What the task requires → The data below must be returned in full and exactly.

◇ ◇ ◇

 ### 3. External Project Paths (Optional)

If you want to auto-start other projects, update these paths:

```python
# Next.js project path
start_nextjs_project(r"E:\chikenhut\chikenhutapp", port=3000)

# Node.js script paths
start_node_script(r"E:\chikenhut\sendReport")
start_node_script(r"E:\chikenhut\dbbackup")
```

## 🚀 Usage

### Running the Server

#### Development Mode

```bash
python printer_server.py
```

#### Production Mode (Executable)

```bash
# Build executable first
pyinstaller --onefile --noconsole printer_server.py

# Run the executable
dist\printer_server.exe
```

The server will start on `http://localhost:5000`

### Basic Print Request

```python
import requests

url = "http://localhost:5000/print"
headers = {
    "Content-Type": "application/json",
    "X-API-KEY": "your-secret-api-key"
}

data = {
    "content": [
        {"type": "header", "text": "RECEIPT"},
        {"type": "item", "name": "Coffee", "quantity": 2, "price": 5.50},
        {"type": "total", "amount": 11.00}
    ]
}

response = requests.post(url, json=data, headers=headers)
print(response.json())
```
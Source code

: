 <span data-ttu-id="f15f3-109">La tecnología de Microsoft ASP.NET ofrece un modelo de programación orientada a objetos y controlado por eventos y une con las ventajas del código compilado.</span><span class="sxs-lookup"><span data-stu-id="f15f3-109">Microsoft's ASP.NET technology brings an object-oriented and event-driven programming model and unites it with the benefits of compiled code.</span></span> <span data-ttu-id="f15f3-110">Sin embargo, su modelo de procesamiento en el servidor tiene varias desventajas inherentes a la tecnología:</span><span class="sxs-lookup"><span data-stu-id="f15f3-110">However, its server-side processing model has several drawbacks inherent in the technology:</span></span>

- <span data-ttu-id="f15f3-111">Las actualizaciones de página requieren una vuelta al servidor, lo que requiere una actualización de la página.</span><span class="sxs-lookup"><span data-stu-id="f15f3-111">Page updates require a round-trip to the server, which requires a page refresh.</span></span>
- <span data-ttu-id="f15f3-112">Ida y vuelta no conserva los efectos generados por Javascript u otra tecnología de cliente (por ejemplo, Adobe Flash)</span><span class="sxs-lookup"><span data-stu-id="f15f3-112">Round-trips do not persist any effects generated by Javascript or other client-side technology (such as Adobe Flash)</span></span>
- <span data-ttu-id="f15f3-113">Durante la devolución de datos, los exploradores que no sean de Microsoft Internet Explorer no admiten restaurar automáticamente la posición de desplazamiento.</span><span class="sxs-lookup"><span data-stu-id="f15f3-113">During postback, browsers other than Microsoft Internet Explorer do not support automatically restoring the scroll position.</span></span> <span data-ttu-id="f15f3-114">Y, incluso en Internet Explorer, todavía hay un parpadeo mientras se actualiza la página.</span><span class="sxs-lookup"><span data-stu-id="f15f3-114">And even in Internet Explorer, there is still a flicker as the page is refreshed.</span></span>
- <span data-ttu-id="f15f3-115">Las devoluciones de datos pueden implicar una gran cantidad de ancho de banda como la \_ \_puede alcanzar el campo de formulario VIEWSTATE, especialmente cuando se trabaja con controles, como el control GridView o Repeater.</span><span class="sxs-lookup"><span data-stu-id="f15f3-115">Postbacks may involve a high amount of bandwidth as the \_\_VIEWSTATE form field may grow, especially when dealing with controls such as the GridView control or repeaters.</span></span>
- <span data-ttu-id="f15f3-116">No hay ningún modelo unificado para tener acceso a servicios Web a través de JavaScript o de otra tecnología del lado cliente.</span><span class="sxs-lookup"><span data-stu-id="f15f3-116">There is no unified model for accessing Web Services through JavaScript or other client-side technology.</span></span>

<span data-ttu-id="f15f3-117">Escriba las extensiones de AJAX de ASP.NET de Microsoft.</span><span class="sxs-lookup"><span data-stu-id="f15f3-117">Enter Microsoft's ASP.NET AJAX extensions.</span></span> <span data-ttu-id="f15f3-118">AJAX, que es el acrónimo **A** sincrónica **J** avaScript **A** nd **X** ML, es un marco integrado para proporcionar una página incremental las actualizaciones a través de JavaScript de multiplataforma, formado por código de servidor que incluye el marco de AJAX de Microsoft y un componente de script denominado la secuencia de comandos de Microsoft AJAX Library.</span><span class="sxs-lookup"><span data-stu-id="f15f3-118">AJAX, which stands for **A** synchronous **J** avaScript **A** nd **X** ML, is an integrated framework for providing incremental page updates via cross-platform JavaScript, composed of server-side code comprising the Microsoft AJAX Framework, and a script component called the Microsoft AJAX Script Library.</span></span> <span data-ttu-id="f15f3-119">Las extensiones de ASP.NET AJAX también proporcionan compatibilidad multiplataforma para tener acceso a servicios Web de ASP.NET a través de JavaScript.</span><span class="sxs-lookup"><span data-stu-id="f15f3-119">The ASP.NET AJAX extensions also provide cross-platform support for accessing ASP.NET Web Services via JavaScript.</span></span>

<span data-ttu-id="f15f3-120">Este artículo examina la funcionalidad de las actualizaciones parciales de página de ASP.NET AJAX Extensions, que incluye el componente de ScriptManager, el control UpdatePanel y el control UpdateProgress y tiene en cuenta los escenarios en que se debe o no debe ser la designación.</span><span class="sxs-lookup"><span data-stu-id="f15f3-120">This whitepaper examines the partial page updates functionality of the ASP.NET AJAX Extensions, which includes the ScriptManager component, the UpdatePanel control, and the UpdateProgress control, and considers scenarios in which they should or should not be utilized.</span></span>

◇ ◇ ◇

Response to the task →
 ### 3. External Project Paths (Optional)

If you want to auto-start other projects, update these paths:

```python
# Next.js project path
start_nextjs_project(r"E:\chikenhut\chikenhutapp", port=3000)

# Node.js script paths
start_node_script(r"E:\chikenhut\sendReport")
start_node_script(r"E:\chikenhut\dbbackup")
```

## 🚀 Usage

### Running the Server

#### Development Mode

```bash
python printer_server.py
```

#### Production Mode (Executable)

```bash
# Build executable first
pyinstaller --onefile --noconsole printer_server.py

# Run the executable
dist\printer_server.exe
```

The server will start on `http://localhost:5000`

### Basic Print Request

```python
import requests

url = "http://localhost:5000/print"
headers = {
    "Content-Type": "application/json",
    "X-API-KEY": "your-secret-api-key"
}

data = {
    "content": [
        {"type": "header", "text": "RECEIPT"},
        {"type": "item", "name": "Coffee", "quantity": 2, "price": 5.50},
        {"type": "total", "amount": 11.00}
    ]
}

response = requests.post(url, json=data, headers=headers)
print(response.json())
```
Source code

: <span data-ttu-id="f15f3-109">La tecnología de Microsoft ASP.NET ofrece un modelo de programación orientada a objetos y controlado por eventos y une con las ventajas del código compilado.</span><span class="sxs-lookup"><span data-stu-id="f15f3-109">Microsoft's ASP.NET technology brings an object-oriented and event-driven programming model and unites it with the benefits of compiled code.</span></span> <span data-ttu-id="f15f3-110">Sin embargo, su modelo de procesamiento en el servidor tiene varias desventajas inherentes a la tecnología:</span><span class="sxs-lookup"><span data-stu-id="f15f3-110">However, its server-side processing model has several drawbacks inherent in the technology:</span></span>

- <span data-ttu-id="f15f3-111">Las actualizaciones de página requieren una vuelta al servidor, lo que requiere una actualización de la página.</span><span class="sxs-lookup"><span data-stu-id="f15f3-111">Page updates require a round-trip to the server, which requires a page refresh.</span></span>
- <span data-ttu-id="f15f3-112">Ida y vuelta no conserva los efectos generados por Javascript u otra tecnología de cliente (por ejemplo, Adobe Flash)</span><span class="sxs-lookup"><span data-stu-id="f15f3-112">Round-trips do not persist any effects generated by Javascript or other client-side technology (such as Adobe Flash)</span></span>
- <span data-ttu-id="f15f3-113">Durante la devolución de datos, los exploradores que no sean de Microsoft Internet Explorer no admiten restaurar automáticamente la posición de desplazamiento.</span><span class="sxs-lookup"><span data-stu-id="f15f3-113">During postback, browsers other than Microsoft Internet Explorer do not support automatically restoring the scroll position.</span></span> <span data-ttu-id="f15f3-114">Y, incluso en Internet Explorer, todavía hay un parpadeo mientras se actualiza la página.</span><span class="sxs-lookup"><span data-stu-id="f15f3-114">And even in Internet Explorer, there is still a flicker as the page is refreshed.</span></span>
- <span data-ttu-id="f15f3-115">Las devoluciones de datos pueden implicar una gran cantidad de ancho de banda como la \_ \_puede alcanzar el campo de formulario VIEWSTATE, especialmente cuando se trabaja con controles, como el control GridView o Repeater.</span><span class="sxs-lookup"><span data-stu-id="f15f3-115">Postbacks may involve a high amount of bandwidth as the \_\_VIEWSTATE form field may grow, especially when dealing with controls such as the GridView control or repeaters.</span></span>
- <span data-ttu-id="f15f3-116">No hay ningún modelo unificado para tener acceso a servicios Web a través de JavaScript o de otra tecnología del lado cliente.</span><span class="sxs-lookup"><span data-stu-id="f15f3-116">There is no unified model for accessing Web Services through JavaScript or other client-side technology.</span></span>

<span data-ttu-id="f15f3-117">Escriba las extensiones de AJAX de ASP.NET de Microsoft.</span><span class="sxs-lookup"><span data-stu-id="f15f3-117">Enter Microsoft's ASP.NET AJAX extensions.</span></span> <span data-ttu-id="f15f3-118">AJAX, que es el acrónimo **A** sincrónica **J** avaScript **A** nd **X** ML, es un marco integrado para proporcionar una página incremental las actualizaciones a través de JavaScript de multiplataforma, formado por código de servidor que incluye el marco de AJAX de Microsoft y un componente de script denominado la secuencia de comandos de Microsoft AJAX Library.</span><span class="sxs-lookup"><span data-stu-id="f15f3-118">AJAX, which stands for **A** synchronous **J** avaScript **A** nd **X** ML, is an integrated framework for providing incremental page updates via cross-platform JavaScript, composed of server-side code comprising the Microsoft AJAX Framework, and a script component called the Microsoft AJAX Script Library.</span></span> <span data-ttu-id="f15f3-119">Las extensiones de ASP.NET AJAX también proporcionan compatibilidad multiplataforma para tener acceso a servicios Web de ASP.NET a través de JavaScript.</span><span class="sxs-lookup"><span data-stu-id="f15f3-119">The ASP.NET AJAX extensions also provide cross-platform support for accessing ASP.NET Web Services via JavaScript.</span></span>

<span data-ttu-id="f15f3-120">Este artículo examina la funcionalidad de las actualizaciones parciales de página de ASP.NET AJAX Extensions, que incluye el componente de ScriptManager, el control UpdatePanel y el control UpdateProgress y tiene en cuenta los escenarios en que se debe o no debe ser la designación.</span><span class="sxs-lookup"><span data-stu-id="f15f3-120">This whitepaper examines the partial page updates functionality of the ASP.NET AJAX Extensions, which includes the ScriptManager component, the UpdatePanel control, and the UpdateProgress control, and considers scenarios in which they should or should not be utilized.</span></span>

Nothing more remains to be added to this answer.